L'ancien couvent de Bénédictines est construit au 17e siècle pour accueillir les religieuses du couvent de Moreaucourt qui se réfugient à Amiens en 1635 (Goze, Hubscher) ou 1638 (Dict. Arch. Et Hist. De Picardie). Leur monastère tout en briques avec de très beaux souterrains (Goze) est construit en 1646, selon le rapport du conseil des bâtiments civils de 1822. Leur chapelle était dédiée à saint Jean l'Evangéliste. Le plan Arnaudin de 1770 en donne une représentation schématique qui permet cependant de comprendre son implantation.
Affecté à la manutention de vivres de l'armée, durant la Révolution, on y installe une filature de coton où travaillent les enfants de l'hôpital général, en 1812.
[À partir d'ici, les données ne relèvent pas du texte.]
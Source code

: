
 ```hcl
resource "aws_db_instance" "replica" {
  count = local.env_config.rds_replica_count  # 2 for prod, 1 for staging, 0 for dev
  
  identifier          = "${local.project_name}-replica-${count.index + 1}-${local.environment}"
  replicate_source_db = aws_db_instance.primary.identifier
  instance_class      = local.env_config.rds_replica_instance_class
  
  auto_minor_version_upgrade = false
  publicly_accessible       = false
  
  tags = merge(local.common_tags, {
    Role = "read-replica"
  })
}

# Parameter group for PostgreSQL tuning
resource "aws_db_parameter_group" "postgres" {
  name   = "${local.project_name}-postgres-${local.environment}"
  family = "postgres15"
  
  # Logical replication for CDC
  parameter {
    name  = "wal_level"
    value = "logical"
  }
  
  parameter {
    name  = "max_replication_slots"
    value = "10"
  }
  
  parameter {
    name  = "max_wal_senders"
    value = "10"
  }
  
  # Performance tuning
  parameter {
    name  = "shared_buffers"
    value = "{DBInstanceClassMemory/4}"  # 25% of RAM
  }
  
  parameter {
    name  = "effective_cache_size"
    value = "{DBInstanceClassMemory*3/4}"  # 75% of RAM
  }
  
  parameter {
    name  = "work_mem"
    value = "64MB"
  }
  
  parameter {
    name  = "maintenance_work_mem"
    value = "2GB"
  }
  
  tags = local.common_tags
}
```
En 1822, la ville est autorisée à acquérir l'ancien couvent pour y établir les écoles chrétiennes et une bibliothèque municipale. Après avoir envisagé d'aménager le logis conventuel, seul vestige après la démolition de la chapelle détruite par un incendie, l'architecte communal Auguste Cheussey est chargé d'établir les plans d'un nouvel édifice, dont la première pierre est posée en 1823. Ce projet est publié dans le recueil Gourlier en 1824. A. Goze précise que le corps principal de l'ancien couvent sert à la construction de la bibliothèque, ce que confirment les délibérations du conseil des bâtiments civils mais également la position du corps central qui se superpose très exactement à l'ancien logis conventuel.
En 1842, la bibliothèque est agrandie d'une première galerie (donation Cozette) adossée au sud-ouest et visible sur le cadastre napoléonien de 1851 (doc. 1), puis d'une seconde galerie abritant la donation l'Escalopier, en 1867.
La gravure publiée par H. Calland (doc. 2) donne une représentation de l'édifice avant la construction des deux ailes est, réalisée en 1899 sur les plans de l'architecte Leullier (N. Mette). Un jardin à la française est alors aménagé dans la cour-jardin, orné du groupe sculpté représentant Angélique et Médor gravant leur nom sur un hêtre. Cette œuvre de Sébastien Adam, provenant du château d'Heilly, est transportée dans l'arrière cour du musée pour être remplacée par la statue de Lhomond, exécutée par Gédéon Forceville.
Cet édifice, transformé par les extensions de Leullier, est une des principales réalisations de l'architecte Auguste Cheussey à Amiens. De style néo-classique, il sera vivement critiqué par A. Goze, qui lui reproche sa lourdeur et son style inapproprié au site. Cette austérité résulte du budget consacré au projet mais également à l'esthétique dépouillée du style néoclassique.
Il s'agit d'une des premières bibliothèques municipales de France, dont la publication dans le recueil de Gourlier lui confère un statut de modèle.